(Saved entries)
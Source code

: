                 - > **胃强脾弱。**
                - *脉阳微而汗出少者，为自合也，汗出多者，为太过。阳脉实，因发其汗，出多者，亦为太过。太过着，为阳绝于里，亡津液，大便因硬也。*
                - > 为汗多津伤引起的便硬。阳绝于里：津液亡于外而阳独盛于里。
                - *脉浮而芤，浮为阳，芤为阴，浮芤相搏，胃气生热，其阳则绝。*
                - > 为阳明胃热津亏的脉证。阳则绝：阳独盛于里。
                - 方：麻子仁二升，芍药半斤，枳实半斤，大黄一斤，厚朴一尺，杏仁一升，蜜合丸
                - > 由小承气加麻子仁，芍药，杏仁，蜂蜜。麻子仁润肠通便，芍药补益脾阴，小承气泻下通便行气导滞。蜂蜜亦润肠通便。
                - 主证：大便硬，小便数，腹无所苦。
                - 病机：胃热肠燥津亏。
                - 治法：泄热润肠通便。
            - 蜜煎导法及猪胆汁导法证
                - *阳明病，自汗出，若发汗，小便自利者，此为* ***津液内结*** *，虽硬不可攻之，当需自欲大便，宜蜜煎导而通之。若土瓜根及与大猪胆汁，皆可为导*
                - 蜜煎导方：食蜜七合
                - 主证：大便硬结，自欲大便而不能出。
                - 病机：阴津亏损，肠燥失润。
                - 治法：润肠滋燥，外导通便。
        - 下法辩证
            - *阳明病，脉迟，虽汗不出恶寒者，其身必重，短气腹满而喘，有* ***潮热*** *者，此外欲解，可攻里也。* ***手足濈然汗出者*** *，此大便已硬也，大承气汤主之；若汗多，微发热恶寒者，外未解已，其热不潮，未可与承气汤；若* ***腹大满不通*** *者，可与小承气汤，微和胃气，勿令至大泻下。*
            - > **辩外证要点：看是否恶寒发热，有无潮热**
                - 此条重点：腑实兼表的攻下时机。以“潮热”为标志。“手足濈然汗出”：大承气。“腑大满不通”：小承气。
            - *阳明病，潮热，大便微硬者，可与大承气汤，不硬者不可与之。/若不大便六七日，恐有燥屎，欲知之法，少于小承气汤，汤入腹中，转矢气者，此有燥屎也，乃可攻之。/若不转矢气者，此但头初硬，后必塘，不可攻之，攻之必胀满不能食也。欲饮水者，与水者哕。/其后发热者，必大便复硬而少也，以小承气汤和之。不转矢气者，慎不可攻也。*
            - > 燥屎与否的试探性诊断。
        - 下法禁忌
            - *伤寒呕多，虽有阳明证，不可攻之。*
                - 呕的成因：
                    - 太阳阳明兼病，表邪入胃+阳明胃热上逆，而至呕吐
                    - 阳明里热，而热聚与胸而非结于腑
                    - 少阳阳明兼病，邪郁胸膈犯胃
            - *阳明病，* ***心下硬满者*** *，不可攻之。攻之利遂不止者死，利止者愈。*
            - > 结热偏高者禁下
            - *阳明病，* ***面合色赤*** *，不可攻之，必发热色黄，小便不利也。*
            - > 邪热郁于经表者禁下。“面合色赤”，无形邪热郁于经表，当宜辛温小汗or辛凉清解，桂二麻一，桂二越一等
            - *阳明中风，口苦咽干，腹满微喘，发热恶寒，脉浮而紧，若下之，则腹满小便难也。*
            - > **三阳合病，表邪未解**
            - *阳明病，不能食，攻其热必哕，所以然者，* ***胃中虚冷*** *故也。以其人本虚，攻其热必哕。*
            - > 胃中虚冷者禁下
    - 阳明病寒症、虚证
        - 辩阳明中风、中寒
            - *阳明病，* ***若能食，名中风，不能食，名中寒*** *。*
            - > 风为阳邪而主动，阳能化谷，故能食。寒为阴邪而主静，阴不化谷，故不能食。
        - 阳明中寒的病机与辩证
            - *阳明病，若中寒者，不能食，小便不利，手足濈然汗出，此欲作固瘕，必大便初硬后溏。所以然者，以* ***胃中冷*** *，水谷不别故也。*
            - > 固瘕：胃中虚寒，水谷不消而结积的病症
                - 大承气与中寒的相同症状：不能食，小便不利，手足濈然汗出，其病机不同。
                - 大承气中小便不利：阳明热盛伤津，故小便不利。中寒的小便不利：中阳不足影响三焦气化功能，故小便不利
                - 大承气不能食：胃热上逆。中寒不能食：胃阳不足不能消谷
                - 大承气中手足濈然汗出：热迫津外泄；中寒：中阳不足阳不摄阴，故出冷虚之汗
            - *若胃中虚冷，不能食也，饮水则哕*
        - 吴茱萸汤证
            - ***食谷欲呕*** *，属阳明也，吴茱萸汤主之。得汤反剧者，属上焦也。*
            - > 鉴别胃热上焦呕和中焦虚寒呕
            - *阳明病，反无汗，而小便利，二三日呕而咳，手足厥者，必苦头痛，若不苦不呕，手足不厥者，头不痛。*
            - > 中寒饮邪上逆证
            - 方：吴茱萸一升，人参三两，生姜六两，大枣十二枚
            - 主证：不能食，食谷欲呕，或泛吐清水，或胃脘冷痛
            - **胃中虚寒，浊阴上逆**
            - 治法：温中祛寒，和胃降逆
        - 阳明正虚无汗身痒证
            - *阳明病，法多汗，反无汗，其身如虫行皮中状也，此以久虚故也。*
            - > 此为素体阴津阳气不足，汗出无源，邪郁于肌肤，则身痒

### Instructions to follow
Every record needs to be written out again, exactly as it was given.

### Reply to the task
Source code

:                 - > **胃强脾弱。**
                - *脉阳微而汗出少者，为自合也，汗出多者，为太过。阳脉实，因发其汗，出多者，亦为太过。太过着，为阳绝于里，亡津液，大便因硬也。*
                - > 为汗多津伤引起的便硬。阳绝于里：津液亡于外而阳独盛于里。
                - *脉浮而芤，浮为阳，芤为阴，浮芤相搏，胃气生热，其阳则绝。*
                - > 为阳明胃热津亏的脉证。阳则绝：阳独盛于里。
                - 方：麻子仁二升，芍药半斤，枳实半斤，大黄一斤，厚朴一尺，杏仁一升，蜜合丸
                - > 由小承气加麻子仁，芍药，杏仁，蜂蜜。麻子仁润肠通便，芍药补益脾阴，小承气泻下通便行气导滞。蜂蜜亦润肠通便。
                - 主证：大便硬，小便数，腹无所苦。
                - 病机：胃热肠燥津亏。
                - 治法：泄热润肠通便。
            - 蜜煎导法及猪胆汁导法证
                - *阳明病，自汗出，若发汗，小便自利者，此为* ***津液内结*** *，虽硬不可攻之，当需自欲大便，宜蜜煎导而通之。若土瓜根及与大猪胆汁，皆可为导*
                - 蜜煎导方：食蜜七合
                - 主证：大便硬结，自欲大便而不能出。
                - 病机：阴津亏损，肠燥失润。
                - 治法：润肠滋燥，外导通便。
        - 下法辩证
            - *阳明病，脉迟，虽汗不出恶寒者，其身必重，短气腹满而喘，有* ***潮热*** *者，此外欲解，可攻里也。* ***手足濈然汗出者*** *，此大便已硬也，大承气汤主之；若汗多，微发热恶寒者，外未解已，其热不潮，未可与承气汤；若* ***腹大满不通*** *者，可与小承气汤，微和胃气，勿令至大泻下。*
            - > **辩外证要点：看是否恶寒发热，有无潮热**
                - 此条重点：腑实兼表的攻下时机。以“潮热”为标志。“手足濈然汗出”：大承气。“腑大满不通”：小承气。
            - *阳明病，潮热，大便微硬者，可与大承气汤，不硬者不可与之。/若不大便六七日，恐有燥屎，欲知之法，少于小承气汤，汤入腹中，转矢气者，此有燥屎也，乃可攻之。/若不转矢气者，此但头初硬，后必塘，不可攻之，攻之必胀满不能食也。欲饮水者，与水者哕。/其后发热者，必大便复硬而少也，以小承气汤和之。不转矢气者，慎不可攻也。*
            - > 燥屎与否的试探性诊断。
        - 下法禁忌
            - *伤寒呕多，虽有阳明证，不可攻之。*
                - 呕的成因：
                    - 太阳阳明兼病，表邪入胃+阳明胃热上逆，而至呕吐
                    - 阳明里热，而热聚与胸而非结于腑
                    - 少阳阳明兼病，邪郁胸膈犯胃
            - *阳明病，* ***心下硬满者*** *，不可攻之。攻之利遂不止者死，利止者愈。*
            - > 结热偏高者禁下
            - *阳明病，* ***面合色赤*** *，不可攻之，必发热色黄，小便不利也。*
            - > 邪热郁于经表者禁下。“面合色赤”，无形邪热郁于经表，当宜辛温小汗or辛凉清解，桂二麻一，桂二越一等
            - *阳明中风，口苦咽干，腹满微喘，发热恶寒，脉浮而紧，若下之，则腹满小便难也。*
            - > **三阳合病，表邪未解**
            - *阳明病，不能食，攻其热必哕，所以然者，* ***胃中虚冷*** *故也。以其人本虚，攻其热必哕。*
            - > 胃中虚冷者禁下
    - 阳明病寒症、虚证
        - 辩阳明中风、中寒
            - *阳明病，* ***若能食，名中风，不能食，名中寒*** *。*
            - > 风为阳邪而主动，阳能化谷，故能食。寒为阴邪而主静，阴不化谷，故不能食。
        - 阳明中寒的病机与辩证
            - *阳明病，若中寒者，不能食，小便不利，手足濈然汗出，此欲作固瘕，必大便初硬后溏。所以然者，以* ***胃中冷*** *，水谷不别故也。*
            - > 固瘕：胃中虚寒，水谷不消而结积的病症
                - 大承气与中寒的相同症状：不能食，小便不利，手足濈然汗出，其病机不同。
                - 大承气中小便不利：阳明热盛伤津，故小便不利。中寒的小便不利：中阳不足影响三焦气化功能，故小便不利
                - 大承气不能食：胃热上逆。中寒不能食：胃阳不足不能消谷
                - 大承气中手足濈然汗出：热迫津外泄；中寒：中阳不足阳不摄阴，故出冷虚之汗
            - *若胃中虚冷，不能食也，饮水则哕*
        - 吴茱萸汤证
            - ***食谷欲呕*** *，属阳明也，吴茱萸汤主之。得汤反剧者，属上焦也。*
            - > 鉴别胃热上焦呕和中焦虚寒呕
            - *阳明病，反无汗，而小便利，二三日呕而咳，手足厥者，必苦头痛，若不苦不呕，手足不厥者，头不痛。*
            - > 中寒饮邪上逆证
            - 方：吴茱萸一升，人参三两，生姜六两，大枣十二枚
            - 主证：不能食，食谷欲呕，或泛吐清水，或胃脘冷痛
            - **胃中虚寒，浊阴上逆**
            - 治法：温中祛寒，和胃降逆
        - 阳明正虚无汗身痒证
            - *阳明病，法多汗，反无汗，其身如虫行皮中状也，此以久虚故也。*
            - > 此为素体阴津阳气不足，汗出无源，邪郁于肌肤，则身痒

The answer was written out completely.